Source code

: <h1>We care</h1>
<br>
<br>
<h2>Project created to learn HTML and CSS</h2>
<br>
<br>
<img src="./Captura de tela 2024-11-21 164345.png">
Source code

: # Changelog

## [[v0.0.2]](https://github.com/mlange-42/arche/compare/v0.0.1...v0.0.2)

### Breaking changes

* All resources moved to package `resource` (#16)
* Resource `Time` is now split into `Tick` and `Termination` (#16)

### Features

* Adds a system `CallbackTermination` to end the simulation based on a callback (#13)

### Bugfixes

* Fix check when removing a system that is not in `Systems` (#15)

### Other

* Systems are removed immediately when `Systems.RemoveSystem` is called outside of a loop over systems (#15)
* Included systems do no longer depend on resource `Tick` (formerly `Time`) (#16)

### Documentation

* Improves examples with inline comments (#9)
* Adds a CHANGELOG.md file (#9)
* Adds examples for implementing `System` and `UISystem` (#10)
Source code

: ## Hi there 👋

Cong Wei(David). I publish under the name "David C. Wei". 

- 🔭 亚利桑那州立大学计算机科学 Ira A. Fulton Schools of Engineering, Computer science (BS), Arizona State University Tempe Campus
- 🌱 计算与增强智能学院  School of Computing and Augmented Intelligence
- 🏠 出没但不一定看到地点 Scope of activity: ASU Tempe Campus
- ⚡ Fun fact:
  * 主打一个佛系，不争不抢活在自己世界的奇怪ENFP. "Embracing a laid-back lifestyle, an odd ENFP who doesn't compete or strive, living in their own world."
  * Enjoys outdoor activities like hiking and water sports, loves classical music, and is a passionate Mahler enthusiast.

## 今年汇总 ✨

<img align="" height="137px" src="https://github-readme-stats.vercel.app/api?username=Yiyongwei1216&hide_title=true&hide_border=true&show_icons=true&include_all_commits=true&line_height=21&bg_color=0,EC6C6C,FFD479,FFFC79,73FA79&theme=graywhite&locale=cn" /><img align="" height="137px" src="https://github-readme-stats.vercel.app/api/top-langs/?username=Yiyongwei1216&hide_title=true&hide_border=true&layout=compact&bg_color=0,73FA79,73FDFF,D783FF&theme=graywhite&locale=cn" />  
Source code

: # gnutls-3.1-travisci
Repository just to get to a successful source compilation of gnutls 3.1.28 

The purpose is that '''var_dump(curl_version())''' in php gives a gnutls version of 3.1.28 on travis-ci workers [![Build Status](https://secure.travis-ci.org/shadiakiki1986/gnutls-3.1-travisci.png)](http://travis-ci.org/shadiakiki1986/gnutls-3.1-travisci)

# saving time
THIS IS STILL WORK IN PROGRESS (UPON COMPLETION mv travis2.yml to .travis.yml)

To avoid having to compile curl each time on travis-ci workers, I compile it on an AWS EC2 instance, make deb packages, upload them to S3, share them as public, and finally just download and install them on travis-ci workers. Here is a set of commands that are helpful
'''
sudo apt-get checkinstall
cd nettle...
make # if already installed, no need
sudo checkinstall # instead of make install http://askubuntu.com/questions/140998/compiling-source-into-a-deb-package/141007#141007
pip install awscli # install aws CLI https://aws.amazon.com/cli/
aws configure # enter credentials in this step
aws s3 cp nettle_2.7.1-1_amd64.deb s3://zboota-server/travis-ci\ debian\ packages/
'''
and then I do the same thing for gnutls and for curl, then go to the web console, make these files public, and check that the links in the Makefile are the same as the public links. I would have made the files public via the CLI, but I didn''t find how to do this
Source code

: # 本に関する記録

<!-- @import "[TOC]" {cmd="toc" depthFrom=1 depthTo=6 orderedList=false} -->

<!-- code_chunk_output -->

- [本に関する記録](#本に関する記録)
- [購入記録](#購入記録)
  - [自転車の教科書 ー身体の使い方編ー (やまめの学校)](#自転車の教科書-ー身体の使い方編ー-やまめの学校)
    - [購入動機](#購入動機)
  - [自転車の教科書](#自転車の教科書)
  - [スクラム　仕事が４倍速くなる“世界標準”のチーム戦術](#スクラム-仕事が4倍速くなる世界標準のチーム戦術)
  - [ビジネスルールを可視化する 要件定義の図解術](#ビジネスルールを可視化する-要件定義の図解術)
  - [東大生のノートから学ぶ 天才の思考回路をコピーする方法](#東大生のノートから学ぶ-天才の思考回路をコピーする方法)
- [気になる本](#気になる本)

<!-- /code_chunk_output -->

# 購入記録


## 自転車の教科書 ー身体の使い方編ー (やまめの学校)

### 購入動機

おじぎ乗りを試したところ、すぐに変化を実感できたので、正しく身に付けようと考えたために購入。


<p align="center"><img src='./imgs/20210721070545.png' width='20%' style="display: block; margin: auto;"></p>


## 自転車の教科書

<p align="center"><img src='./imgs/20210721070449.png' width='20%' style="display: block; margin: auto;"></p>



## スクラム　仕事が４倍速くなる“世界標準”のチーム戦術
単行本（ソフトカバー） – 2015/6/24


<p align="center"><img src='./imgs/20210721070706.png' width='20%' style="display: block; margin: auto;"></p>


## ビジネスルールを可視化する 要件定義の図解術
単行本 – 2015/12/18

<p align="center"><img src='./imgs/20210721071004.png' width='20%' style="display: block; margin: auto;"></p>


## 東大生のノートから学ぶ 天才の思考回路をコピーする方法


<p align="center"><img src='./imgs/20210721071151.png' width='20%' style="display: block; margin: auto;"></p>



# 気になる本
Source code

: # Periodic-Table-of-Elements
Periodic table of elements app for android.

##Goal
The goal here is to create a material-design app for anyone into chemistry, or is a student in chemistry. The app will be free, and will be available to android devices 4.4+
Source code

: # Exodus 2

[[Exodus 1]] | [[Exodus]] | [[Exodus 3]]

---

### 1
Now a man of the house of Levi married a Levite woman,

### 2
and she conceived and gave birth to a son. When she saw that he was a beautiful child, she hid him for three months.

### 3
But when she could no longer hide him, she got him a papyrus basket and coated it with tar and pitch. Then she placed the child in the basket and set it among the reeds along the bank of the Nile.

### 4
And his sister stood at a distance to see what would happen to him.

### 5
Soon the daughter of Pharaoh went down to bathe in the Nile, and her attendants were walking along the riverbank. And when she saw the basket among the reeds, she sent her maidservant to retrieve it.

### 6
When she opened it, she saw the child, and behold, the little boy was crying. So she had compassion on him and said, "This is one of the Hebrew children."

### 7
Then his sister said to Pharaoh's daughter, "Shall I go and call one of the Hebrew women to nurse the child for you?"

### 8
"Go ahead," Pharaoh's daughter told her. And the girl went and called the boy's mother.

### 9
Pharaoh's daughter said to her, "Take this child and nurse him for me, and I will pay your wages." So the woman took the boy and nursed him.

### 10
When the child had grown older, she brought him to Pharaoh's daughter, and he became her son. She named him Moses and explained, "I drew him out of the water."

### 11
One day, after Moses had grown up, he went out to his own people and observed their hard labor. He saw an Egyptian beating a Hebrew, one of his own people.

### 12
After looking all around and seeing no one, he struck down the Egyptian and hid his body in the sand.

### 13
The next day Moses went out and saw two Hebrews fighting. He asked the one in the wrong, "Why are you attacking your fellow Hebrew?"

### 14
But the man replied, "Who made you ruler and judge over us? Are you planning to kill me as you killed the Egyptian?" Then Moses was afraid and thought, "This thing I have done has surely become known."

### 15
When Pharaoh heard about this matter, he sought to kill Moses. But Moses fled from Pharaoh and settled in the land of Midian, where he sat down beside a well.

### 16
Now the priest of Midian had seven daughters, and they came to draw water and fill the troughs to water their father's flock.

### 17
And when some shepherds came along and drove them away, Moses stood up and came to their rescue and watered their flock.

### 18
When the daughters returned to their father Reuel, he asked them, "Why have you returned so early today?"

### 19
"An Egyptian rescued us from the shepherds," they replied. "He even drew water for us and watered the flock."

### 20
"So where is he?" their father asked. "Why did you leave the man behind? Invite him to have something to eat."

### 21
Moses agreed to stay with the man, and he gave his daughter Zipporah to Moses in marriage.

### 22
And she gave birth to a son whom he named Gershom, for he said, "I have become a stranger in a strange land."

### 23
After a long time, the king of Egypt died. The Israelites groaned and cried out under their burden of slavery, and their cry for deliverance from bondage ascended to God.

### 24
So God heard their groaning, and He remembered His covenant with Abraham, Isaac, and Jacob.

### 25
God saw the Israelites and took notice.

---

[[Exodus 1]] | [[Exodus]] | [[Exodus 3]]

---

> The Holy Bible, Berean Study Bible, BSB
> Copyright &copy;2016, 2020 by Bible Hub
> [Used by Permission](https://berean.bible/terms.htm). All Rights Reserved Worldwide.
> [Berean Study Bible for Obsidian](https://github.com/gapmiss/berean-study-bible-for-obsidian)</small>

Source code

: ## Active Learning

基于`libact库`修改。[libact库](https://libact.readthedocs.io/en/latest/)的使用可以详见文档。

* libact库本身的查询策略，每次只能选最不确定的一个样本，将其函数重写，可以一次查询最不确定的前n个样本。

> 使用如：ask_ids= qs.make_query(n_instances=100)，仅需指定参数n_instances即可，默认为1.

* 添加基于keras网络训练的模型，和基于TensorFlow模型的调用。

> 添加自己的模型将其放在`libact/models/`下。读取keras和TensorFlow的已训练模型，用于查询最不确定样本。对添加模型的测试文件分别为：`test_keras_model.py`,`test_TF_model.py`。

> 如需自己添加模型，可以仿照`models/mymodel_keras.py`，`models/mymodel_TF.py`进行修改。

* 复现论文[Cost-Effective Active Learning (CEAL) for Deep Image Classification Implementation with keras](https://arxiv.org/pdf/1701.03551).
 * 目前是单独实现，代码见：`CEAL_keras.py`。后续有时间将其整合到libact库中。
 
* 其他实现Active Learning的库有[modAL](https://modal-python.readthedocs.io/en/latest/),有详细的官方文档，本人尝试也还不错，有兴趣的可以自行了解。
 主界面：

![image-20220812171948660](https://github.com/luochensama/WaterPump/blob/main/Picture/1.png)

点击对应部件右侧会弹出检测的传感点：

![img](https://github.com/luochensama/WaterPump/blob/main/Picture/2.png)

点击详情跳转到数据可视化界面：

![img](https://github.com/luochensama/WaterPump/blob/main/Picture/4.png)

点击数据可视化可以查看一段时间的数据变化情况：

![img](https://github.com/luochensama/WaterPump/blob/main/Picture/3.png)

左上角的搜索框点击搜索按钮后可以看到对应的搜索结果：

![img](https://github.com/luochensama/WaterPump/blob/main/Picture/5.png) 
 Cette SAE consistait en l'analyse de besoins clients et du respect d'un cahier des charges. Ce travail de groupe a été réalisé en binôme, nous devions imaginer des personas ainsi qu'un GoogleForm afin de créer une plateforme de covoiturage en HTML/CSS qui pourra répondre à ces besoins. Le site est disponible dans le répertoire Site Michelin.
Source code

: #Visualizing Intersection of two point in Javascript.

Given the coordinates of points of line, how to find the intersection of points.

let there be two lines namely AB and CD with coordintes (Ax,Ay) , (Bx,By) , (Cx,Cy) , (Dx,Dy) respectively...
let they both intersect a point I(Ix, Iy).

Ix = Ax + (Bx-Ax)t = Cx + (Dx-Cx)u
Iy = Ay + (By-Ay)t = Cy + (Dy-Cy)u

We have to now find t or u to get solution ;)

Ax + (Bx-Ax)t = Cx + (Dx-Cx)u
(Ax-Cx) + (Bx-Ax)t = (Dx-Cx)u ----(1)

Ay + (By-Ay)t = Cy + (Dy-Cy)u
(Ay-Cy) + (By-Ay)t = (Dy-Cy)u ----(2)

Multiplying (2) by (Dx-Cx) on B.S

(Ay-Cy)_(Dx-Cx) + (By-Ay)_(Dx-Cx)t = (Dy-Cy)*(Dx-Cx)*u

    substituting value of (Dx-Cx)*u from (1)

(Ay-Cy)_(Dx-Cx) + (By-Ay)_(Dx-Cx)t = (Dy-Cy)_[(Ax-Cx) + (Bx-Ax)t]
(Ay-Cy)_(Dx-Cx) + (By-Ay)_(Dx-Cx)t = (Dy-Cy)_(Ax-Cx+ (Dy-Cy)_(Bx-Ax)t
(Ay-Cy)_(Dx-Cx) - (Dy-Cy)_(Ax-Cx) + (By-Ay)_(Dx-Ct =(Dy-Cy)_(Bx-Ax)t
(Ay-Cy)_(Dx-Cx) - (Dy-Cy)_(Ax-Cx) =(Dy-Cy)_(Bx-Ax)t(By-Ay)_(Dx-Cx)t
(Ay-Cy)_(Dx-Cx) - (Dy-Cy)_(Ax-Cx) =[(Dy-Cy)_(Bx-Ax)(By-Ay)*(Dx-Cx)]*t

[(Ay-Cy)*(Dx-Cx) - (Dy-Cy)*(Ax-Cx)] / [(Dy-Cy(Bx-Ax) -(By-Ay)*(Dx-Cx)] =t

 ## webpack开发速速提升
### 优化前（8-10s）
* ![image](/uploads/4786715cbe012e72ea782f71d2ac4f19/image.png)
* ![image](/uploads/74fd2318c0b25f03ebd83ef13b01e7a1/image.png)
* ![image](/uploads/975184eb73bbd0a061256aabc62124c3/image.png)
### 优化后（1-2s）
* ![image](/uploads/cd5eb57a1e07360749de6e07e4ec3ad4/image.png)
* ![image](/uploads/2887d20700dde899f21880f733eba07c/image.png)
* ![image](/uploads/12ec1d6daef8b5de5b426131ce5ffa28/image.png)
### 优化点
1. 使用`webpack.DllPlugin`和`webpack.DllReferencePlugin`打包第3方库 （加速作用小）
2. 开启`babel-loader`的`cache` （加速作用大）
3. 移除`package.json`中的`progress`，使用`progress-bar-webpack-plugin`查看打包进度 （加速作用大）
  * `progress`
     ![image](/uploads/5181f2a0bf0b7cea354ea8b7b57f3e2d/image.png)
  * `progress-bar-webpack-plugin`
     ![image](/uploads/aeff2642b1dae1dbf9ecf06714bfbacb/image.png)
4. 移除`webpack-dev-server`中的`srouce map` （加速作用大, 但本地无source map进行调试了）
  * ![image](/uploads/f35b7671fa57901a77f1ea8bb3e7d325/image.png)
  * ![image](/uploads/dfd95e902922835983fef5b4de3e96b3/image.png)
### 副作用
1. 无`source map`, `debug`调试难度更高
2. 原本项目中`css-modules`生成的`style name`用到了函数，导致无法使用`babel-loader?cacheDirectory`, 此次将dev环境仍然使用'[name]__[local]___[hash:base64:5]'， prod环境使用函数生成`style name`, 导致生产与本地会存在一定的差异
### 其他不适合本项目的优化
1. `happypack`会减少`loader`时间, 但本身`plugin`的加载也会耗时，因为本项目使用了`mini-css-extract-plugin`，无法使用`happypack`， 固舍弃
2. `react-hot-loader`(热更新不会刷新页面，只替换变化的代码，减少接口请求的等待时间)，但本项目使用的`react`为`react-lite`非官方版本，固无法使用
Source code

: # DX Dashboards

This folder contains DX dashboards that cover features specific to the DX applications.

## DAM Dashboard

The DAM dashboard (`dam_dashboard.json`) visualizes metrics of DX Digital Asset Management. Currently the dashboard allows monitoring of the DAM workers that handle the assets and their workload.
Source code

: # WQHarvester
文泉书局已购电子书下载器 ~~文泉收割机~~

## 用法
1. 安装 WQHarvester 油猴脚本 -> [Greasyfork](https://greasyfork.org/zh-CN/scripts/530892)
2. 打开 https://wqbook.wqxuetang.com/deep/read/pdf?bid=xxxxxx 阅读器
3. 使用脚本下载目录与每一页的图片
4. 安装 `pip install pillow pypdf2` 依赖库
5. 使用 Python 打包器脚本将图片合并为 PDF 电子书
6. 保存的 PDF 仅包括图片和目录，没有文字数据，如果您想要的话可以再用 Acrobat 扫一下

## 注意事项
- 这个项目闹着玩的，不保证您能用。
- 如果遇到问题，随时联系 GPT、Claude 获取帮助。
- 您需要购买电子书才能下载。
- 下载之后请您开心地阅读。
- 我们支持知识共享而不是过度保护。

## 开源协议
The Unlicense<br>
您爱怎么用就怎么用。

★ ★ ★ ★ ★ ★ ★

- _How to complete this task_: Your task is to count the lines in the material containing the word "took" and to state only that number.

- _Your solution_: 2